RECORDS FOR THE EXERCISE below:

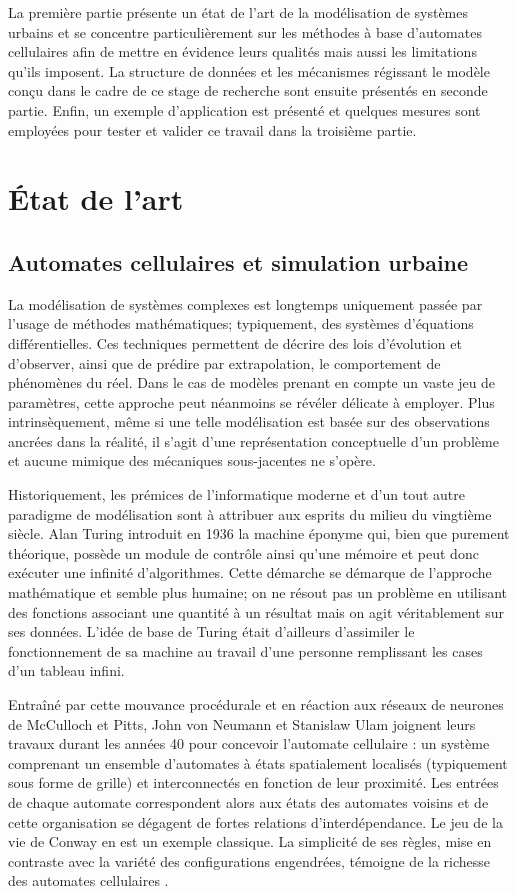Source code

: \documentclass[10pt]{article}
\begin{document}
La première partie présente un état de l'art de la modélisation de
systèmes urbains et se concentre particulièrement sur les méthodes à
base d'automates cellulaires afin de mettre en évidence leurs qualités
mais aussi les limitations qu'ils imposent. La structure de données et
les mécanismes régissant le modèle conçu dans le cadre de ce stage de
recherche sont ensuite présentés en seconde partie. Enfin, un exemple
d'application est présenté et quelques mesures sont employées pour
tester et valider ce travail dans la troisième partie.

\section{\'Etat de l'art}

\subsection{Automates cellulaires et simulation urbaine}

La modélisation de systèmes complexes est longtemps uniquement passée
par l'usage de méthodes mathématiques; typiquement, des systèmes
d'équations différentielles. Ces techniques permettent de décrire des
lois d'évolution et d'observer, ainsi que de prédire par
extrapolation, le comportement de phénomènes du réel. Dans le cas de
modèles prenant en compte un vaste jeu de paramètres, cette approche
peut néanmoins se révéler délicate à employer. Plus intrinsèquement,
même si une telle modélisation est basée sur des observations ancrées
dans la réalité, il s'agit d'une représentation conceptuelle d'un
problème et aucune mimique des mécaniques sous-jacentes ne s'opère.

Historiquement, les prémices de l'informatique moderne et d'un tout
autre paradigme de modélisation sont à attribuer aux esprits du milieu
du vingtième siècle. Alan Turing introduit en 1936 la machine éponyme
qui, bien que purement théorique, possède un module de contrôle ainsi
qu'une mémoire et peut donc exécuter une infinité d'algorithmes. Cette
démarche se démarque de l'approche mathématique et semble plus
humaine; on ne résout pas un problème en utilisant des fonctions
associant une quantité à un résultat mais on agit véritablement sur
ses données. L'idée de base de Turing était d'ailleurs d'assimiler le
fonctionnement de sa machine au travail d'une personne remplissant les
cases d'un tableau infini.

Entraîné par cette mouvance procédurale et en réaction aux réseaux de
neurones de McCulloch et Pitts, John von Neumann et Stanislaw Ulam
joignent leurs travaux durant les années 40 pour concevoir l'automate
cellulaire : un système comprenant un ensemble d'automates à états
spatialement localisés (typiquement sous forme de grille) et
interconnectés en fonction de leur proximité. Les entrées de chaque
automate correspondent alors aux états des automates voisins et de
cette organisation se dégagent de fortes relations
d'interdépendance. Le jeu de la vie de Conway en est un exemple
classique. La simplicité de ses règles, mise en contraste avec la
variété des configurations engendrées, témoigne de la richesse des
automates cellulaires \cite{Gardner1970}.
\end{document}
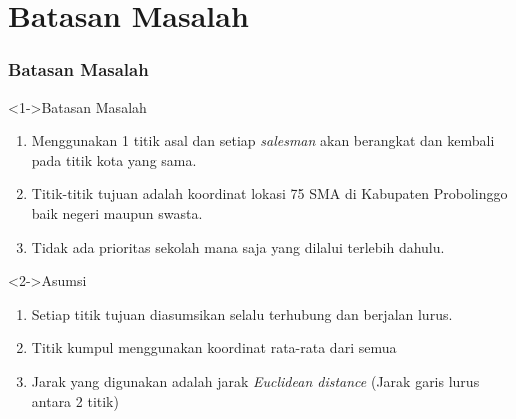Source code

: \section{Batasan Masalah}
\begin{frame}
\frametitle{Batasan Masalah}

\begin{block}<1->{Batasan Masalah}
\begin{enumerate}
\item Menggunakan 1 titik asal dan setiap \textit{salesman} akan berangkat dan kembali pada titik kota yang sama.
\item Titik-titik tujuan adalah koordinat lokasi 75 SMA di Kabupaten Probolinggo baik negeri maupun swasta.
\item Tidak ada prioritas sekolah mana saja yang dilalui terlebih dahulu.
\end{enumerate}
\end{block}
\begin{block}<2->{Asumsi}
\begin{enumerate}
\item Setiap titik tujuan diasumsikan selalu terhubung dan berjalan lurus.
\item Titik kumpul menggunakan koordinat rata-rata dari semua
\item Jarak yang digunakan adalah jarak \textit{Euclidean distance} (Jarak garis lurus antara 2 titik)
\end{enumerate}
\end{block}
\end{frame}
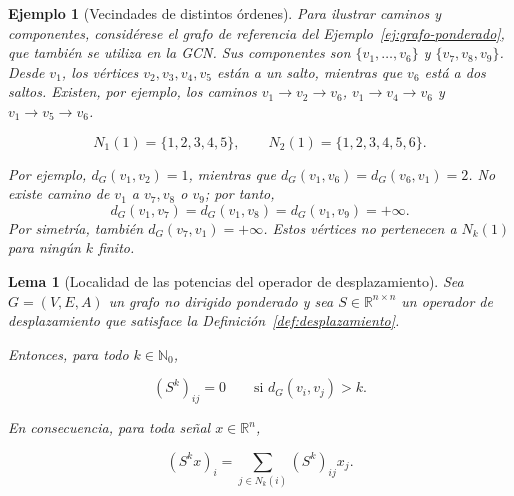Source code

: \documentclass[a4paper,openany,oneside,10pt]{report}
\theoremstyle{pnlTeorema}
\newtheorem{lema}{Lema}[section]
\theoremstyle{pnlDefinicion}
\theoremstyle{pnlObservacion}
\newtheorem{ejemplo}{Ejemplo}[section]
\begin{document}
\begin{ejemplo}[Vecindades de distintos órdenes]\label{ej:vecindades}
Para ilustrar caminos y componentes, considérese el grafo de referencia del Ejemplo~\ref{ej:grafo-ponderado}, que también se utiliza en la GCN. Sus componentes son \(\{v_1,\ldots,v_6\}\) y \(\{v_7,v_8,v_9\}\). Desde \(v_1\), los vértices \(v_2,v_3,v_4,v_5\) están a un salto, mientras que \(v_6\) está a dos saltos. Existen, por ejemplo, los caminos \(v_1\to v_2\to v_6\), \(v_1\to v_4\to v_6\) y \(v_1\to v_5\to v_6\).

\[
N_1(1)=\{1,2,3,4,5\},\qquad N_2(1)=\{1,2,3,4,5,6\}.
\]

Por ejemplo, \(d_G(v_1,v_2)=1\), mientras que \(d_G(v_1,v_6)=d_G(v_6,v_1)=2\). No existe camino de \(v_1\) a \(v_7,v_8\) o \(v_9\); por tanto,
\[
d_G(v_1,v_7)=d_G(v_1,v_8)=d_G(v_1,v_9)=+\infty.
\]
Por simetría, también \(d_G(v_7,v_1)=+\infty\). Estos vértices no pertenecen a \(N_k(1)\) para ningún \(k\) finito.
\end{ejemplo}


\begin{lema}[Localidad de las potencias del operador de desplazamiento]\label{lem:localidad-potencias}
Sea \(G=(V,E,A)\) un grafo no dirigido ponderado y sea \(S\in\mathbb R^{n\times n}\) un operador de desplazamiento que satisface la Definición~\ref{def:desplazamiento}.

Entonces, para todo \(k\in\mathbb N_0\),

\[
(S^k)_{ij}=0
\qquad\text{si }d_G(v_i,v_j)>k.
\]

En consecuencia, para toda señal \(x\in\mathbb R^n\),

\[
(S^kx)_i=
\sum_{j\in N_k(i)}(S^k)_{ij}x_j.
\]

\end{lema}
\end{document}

End of RECORDS FOR THE EXERCISE.

> **WHAT NEEDS TO BE DONE**
Omit the pictures; restate every entry word for word.

> **REPLY**
Source code

: \documentclass[10pt]{article}
\begin{document}
La première partie présente un état de l'art de la modélisation de
systèmes urbains et se concentre particulièrement sur les méthodes à
base d'automates cellulaires afin de mettre en évidence leurs qualités
mais aussi les limitations qu'ils imposent. La structure de données et
les mécanismes régissant le modèle conçu dans le cadre de ce stage de
recherche sont ensuite présentés en seconde partie. Enfin, un exemple
d'application est présenté et quelques mesures sont employées pour
tester et valider ce travail dans la troisième partie.

\section{\'Etat de l'art}

\subsection{Automates cellulaires et simulation urbaine}

La modélisation de systèmes complexes est longtemps uniquement passée
par l'usage de méthodes mathématiques; typiquement, des systèmes
d'équations différentielles. Ces techniques permettent de décrire des
lois d'évolution et d'observer, ainsi que de prédire par
extrapolation, le comportement de phénomènes du réel. Dans le cas de
modèles prenant en compte un vaste jeu de paramètres, cette approche
peut néanmoins se révéler délicate à employer. Plus intrinsèquement,
même si une telle modélisation est basée sur des observations ancrées
dans la réalité, il s'agit d'une représentation conceptuelle d'un
problème et aucune mimique des mécaniques sous-jacentes ne s'opère.

Historiquement, les prémices de l'informatique moderne et d'un tout
autre paradigme de modélisation sont à attribuer aux esprits du milieu
du vingtième siècle. Alan Turing introduit en 1936 la machine éponyme
qui, bien que purement théorique, possède un module de contrôle ainsi
qu'une mémoire et peut donc exécuter une infinité d'algorithmes. Cette
démarche se démarque de l'approche mathématique et semble plus
humaine; on ne résout pas un problème en utilisant des fonctions
associant une quantité à un résultat mais on agit véritablement sur
ses données. L'idée de base de Turing était d'ailleurs d'assimiler le
fonctionnement de sa machine au travail d'une personne remplissant les
cases d'un tableau infini.

Entraîné par cette mouvance procédurale et en réaction aux réseaux de
neurones de McCulloch et Pitts, John von Neumann et Stanislaw Ulam
joignent leurs travaux durant les années 40 pour concevoir l'automate
cellulaire : un système comprenant un ensemble d'automates à états
spatialement localisés (typiquement sous forme de grille) et
interconnectés en fonction de leur proximité. Les entrées de chaque
automate correspondent alors aux états des automates voisins et de
cette organisation se dégagent de fortes relations
d'interdépendance. Le jeu de la vie de Conway en est un exemple
classique. La simplicité de ses règles, mise en contraste avec la
variété des configurations engendrées, témoigne de la richesse des
automates cellulaires \cite{Gardner1970}.
\end{document}
Source code

: \section{Batasan Masalah}
\begin{frame}
\frametitle{Batasan Masalah}

\begin{block}<1->{Batasan Masalah}
\begin{enumerate}
\item Menggunakan 1 titik asal dan setiap \textit{salesman} akan berangkat dan kembali pada titik kota yang sama.
\item Titik-titik tujuan adalah koordinat lokasi 75 SMA di Kabupaten Probolinggo baik negeri maupun swasta.
\item Tidak ada prioritas sekolah mana saja yang dilalui terlebih dahulu.
\end{enumerate}
\end{block}
\begin{block}<2->{Asumsi}
\begin{enumerate}
\item Setiap titik tujuan diasumsikan selalu terhubung dan berjalan lurus.
\item Titik kumpul menggunakan koordinat rata-rata dari semua
\item Jarak yang digunakan adalah jarak \textit{Euclidean distance} (Jarak garis lurus antara 2 titik)
\end{enumerate}
\end{block}
\end{frame}
Source code

: \documentclass[a4paper,openany,oneside,10pt]{report}
\theoremstyle{pnlTeorema}
\newtheorem{lema}{Lema}[section]
\theoremstyle{pnlDefinicion}
\theoremstyle{pnlObservacion}
\newtheorem{ejemplo}{Ejemplo}[section]
\begin{document}
\begin{ejemplo}[Vecindades de distintos órdenes]\label{ej:vecindades}
Para ilustrar caminos y componentes, considérese el grafo de referencia del Ejemplo~\ref{ej:grafo-ponderado}, que también se utiliza en la GCN. Sus componentes son \(\{v_1,\ldots,v_6\}\) y \(\{v_7,v_8,v_9\}\). Desde \(v_1\), los vértices \(v_2,v_3,v_4,v_5\) están a un salto, mientras que \(v_6\) está a dos saltos. Existen, por ejemplo, los caminos \(v_1\to v_2\to v_6\), \(v_1\to v_4\to v_6\) y \(v_1\to v_5\to v_6\).

\[
N_1(1)=\{1,2,3,4,5\},\qquad N_2(1)=\{1,2,3,4,5,6\}.
\]

Por ejemplo, \(d_G(v_1,v_2)=1\), mientras que \(d_G(v_1,v_6)=d_G(v_6,v_1)=2\). No existe camino de \(v_1\) a \(v_7,v_8\) o \(v_9\); por tanto,
\[
d_G(v_1,v_7)=d_G(v_1,v_8)=d_G(v_1,v_9)=+\infty.
\]
Por simetría, también \(d_G(v_7,v_1)=+\infty\). Estos vértices no pertenecen a \(N_k(1)\) para ningún \(k\) finito.
\end{ejemplo}


\begin{lema}[Localidad de las potencias del operador de desplazamiento]\label{lem:localidad-potencias}
Sea \(G=(V,E,A)\) un grafo no dirigido ponderado y sea \(S\in\mathbb R^{n\times n}\) un operador de desplazamiento que satisface la Definición~\ref{def:desplazamiento}.

Entonces, para todo \(k\in\mathbb N_0\),

\[
(S^k)_{ij}=0
\qquad\text{si }d_G(v_i,v_j)>k.
\]

En consecuencia, para toda señal \(x\in\mathbb R^n\),

\[
(S^kx)_i=
\sum_{j\in N_k(i)}(S^k)_{ij}x_j.
\]

\end{lema}
\end{document}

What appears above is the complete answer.